20 de mar de 2013

Denúncia anônima

Oposição questiona suposta fraude nas eleições do Fluminense em 2010

A reunião do Conselho Deliberativo do Fluminense na noite desta terça-feira, no Salão Nobre das Laranjeiras, foi marcada pela denúncia de uma suposta fraude nas eleições presidenciais de 2010 por membros da atual oposição do clube, mas que na época do ocorrido eram da situação. O questionamento principal é de que 36 votos destinados à chapa derrotada, Transforma Flu, do candidato Julio Bueno, foram repassados para a chapa Novo Fluminense, liderada pelo presidente Peter Siemsen. A consequente diferença de 72 votos na contagem final - que foi acompanhada por três integrantes do Ministério Público justamente para evitar problemas - possibilitou o chamado "capote", que acontece quando a chapa vencedora obtém mais do que o dobro de votos da segunda colocada e fica com todas as 150 vagas no Conselho.

Em dezembro de 2010, a chapa Novo Fluminense recebeu 1.726 votos, contra 831 da chapa Transforma Flu. Foram ainda 37 votos nulos e quatro em branco. Segundo o estatuto do clube, para efeito do cálculo de proporção referente à definição das vagas no Conselho, os votos em branco são adicionados à contagem da chapa vencedora. Sendo assim, Peter obteve um total de 1730 votos, contra 831 de Julio Bueno e o "capote" foi oficializado, uma vez que a chapa derrotada acumulou menos de 50% dos votos da chapa vencedora. Sem a suposta fraude, no entanto, a chapa de Julio evitaria o "capote" e teria direito a 15 vagas no Conselho.

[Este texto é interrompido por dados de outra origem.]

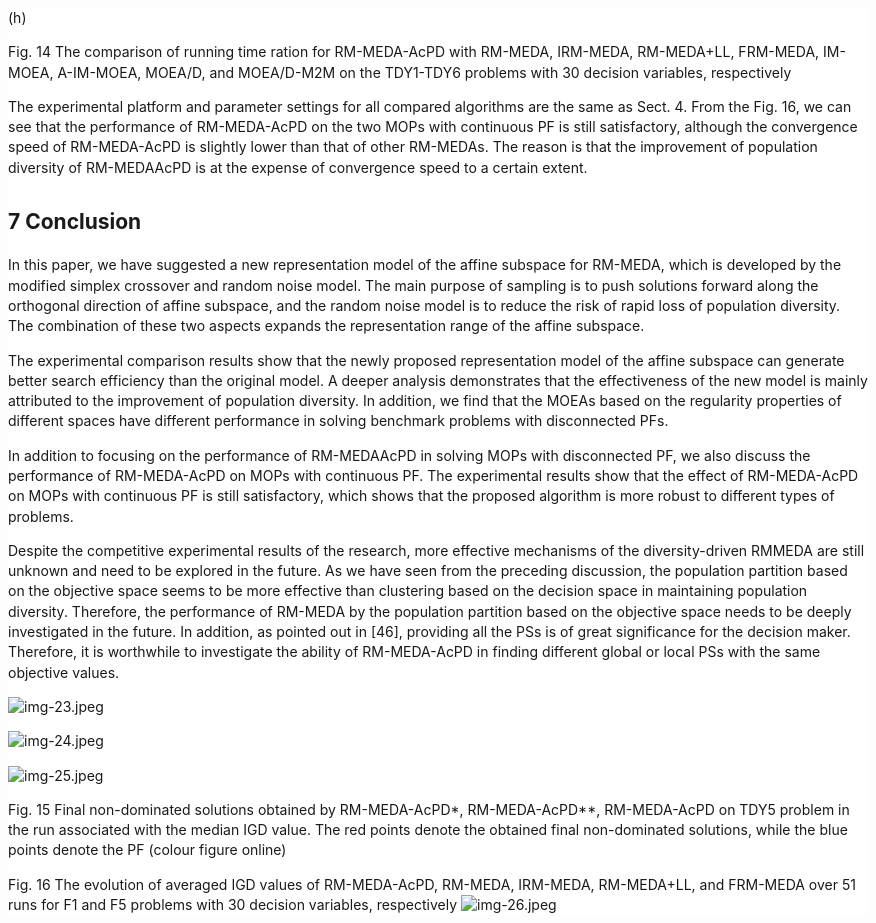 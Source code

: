 (h)

Fig. 14 The comparison of running time ration for RM-MEDA-AcPD with RM-MEDA, IRM-MEDA, RM-MEDA+LL, FRM-MEDA, IM-MOEA, A-IM-MOEA, MOEA/D, and MOEA/D-M2M on the TDY1-TDY6 problems with 30 decision variables, respectively

The experimental platform and parameter settings for all compared algorithms are the same as Sect. 4. From the Fig. 16, we can see that the performance of RM-MEDA-AcPD on the two MOPs with continuous PF is still satisfactory, although the convergence speed of RM-MEDA-AcPD is slightly lower than that of other RM-MEDAs. The reason is that the improvement of population diversity of RM-MEDAAcPD is at the expense of convergence speed to a certain extent.

## 7 Conclusion

In this paper, we have suggested a new representation model of the affine subspace for RM-MEDA, which is developed by the modified simplex crossover and random noise model. The main purpose of sampling is to push solutions forward along the orthogonal direction of affine subspace, and the random noise model is to reduce the risk of rapid loss of population diversity. The combination of these two aspects expands the representation range of the affine subspace.

The experimental comparison results show that the newly proposed representation model of the affine subspace can generate better search efficiency than the original model. A deeper analysis demonstrates that the effectiveness of the new
model is mainly attributed to the improvement of population diversity. In addition, we find that the MOEAs based on the regularity properties of different spaces have different performance in solving benchmark problems with disconnected PFs.

In addition to focusing on the performance of RM-MEDAAcPD in solving MOPs with disconnected PF, we also discuss the performance of RM-MEDA-AcPD on MOPs with continuous PF. The experimental results show that the effect of RM-MEDA-AcPD on MOPs with continuous PF is still satisfactory, which shows that the proposed algorithm is more robust to different types of problems.

Despite the competitive experimental results of the research, more effective mechanisms of the diversity-driven RMMEDA are still unknown and need to be explored in the future. As we have seen from the preceding discussion, the population partition based on the objective space seems to be more effective than clustering based on the decision space in maintaining population diversity. Therefore, the performance of RM-MEDA by the population partition based on the objective space needs to be deeply investigated in the future. In addition, as pointed out in [46], providing all the PSs is of great significance for the decision maker. Therefore, it is worthwhile to investigate the ability of RM-MEDA-AcPD in finding different global or local PSs with the same objective values.

![img-23.jpeg](img-23.jpeg)

![img-24.jpeg](img-24.jpeg)

![img-25.jpeg](img-25.jpeg)

Fig. 15 Final non-dominated solutions obtained by RM-MEDA-AcPD*, RM-MEDA-AcPD**, RM-MEDA-AcPD on TDY5 problem in the run associated with the median IGD value. The red points denote the obtained final non-dominated solutions, while the blue points denote the PF (colour figure online)

Fig. 16 The evolution of averaged IGD values of RM-MEDA-AcPD, RM-MEDA, IRM-MEDA, RM-MEDA+LL, and FRM-MEDA over 51 runs for F1 and F5 problems with 30 decision variables, respectively
![img-26.jpeg](img-26.jpeg)


[^0]:    $\boxtimes$ Qiaoyong Jiang jiangqiaoyong@126.com
[^0]:    ${ }^{1}$ If $f_{i} \leq 0, f_{i}+M$ is employed to replace it by adding a constant $M$ such that $f_{i}+M>0$.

Denúncia anônima e conferência de tabelião

Os mais curioso e estranho em toda a história é que as supostas provas surgiram de maneira anônima. Recentemente, o benemérito Marcos Furtado disse ter recebido uma encomenda sem remetente em sua casa. Na caixa, segundo ele, estavam todas as cédulas da eleição de 2010. Marcos então convocou um tabelião, que refez a contagem e atestou a suposta fraude. Antes de levantar a questão na reunião desta terça-feira, o benemérito também disse que prestou queixa na 9º DP, no Catete. Internamente, a situação acredita que a acusação é uma manobra desesperada da oposição para abalar a credibilidade da atual diretoria.

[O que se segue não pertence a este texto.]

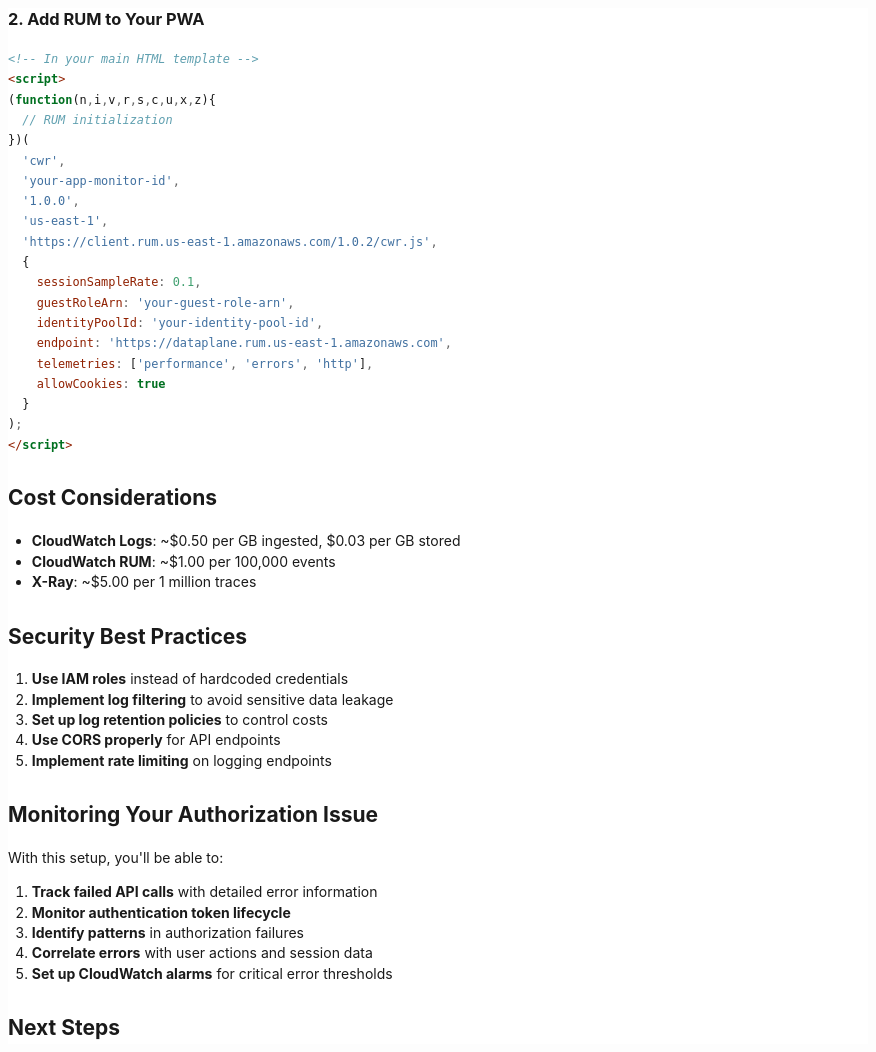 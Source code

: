 ### 2. Add RUM to Your PWA

```html
<!-- In your main HTML template -->
<script>
(function(n,i,v,r,s,c,u,x,z){
  // RUM initialization
})(
  'cwr',
  'your-app-monitor-id',
  '1.0.0',
  'us-east-1',
  'https://client.rum.us-east-1.amazonaws.com/1.0.2/cwr.js',
  {
    sessionSampleRate: 0.1,
    guestRoleArn: 'your-guest-role-arn',
    identityPoolId: 'your-identity-pool-id',
    endpoint: 'https://dataplane.rum.us-east-1.amazonaws.com',
    telemetries: ['performance', 'errors', 'http'],
    allowCookies: true
  }
);
</script>
```

## Cost Considerations

- **CloudWatch Logs**: ~$0.50 per GB ingested, $0.03 per GB stored
- **CloudWatch RUM**: ~$1.00 per 100,000 events
- **X-Ray**: ~$5.00 per 1 million traces

## Security Best Practices

1. **Use IAM roles** instead of hardcoded credentials
2. **Implement log filtering** to avoid sensitive data leakage
3. **Set up log retention policies** to control costs
4. **Use CORS properly** for API endpoints
5. **Implement rate limiting** on logging endpoints

## Monitoring Your Authorization Issue

With this setup, you'll be able to:

1. **Track failed API calls** with detailed error information
2. **Monitor authentication token lifecycle**
3. **Identify patterns** in authorization failures
4. **Correlate errors** with user actions and session data
5. **Set up CloudWatch alarms** for critical error thresholds

## Next Steps


  [key: string]: any;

- Em 110 anos, é a primeira vez que isso acontece. Recebi na ultima quinta-feira uma caixa com dois envelopes, neles estavam as cédulas da última eleição presidencial, assinadas e identificadas com os respectivos votos de Peter (Siemsen) e Julio Bueno, além de brancos e nulos. Consultei um advogado, que me indicou procurar um tabelião, e ficou constatado que houve um erro na contagem dos votos, mais precisamente 36. Um número é pequeno em relação a uma vitória expressiva da atual presidência, mas que há dois anos vem prejudicando 15 associados, que deixaram de ter direito a suas vagas no Conselho. Atendendo a orientaçao do advogado, entreguei os votos na 9ª DP para a devida investigação. Faço a convocação desse Conselho para reparar o dano, e estou à disposição para mostrar documentos - declarou Marcos Furtado durante a reunião desta terça.

Furtado solicitou ainda a criação de uma comissão para companhar a investigação policial. O presidente do Conselho Deliberativo, Braz Mazullo, disse durante a reunião que seguramente os poderes do clube vão apurar a denúncia, mas que também é preciso esperar o que vai fazer a Polícia, uma vez que ela foi acionada. Por meio de sua assessoria, a diretoria do clube avisou que a acusação é tão "ridícula" que não irá se pronunciar sobre o assunto.

Entre os 15 conselheiros que supostamente teriam direito ao cargo, estão nomes conhecidos como Ricardo Tenório (vice-presidente de futebol na arrancada de 2009, que impediu o rebaixamento no Campeonato Brasileiro), Julio Domingues e José de Souza (vice-presidentes gerais na primeira e segunda gestões do ex-presidente Roberto Horcades, respectivamente), e ainda o ex-presidente David Fischel, que comandou o clube entre 1999 e 2004. Curiosamente, alguns dos 15 nomes hoje apoiam a gestão de Siemsen.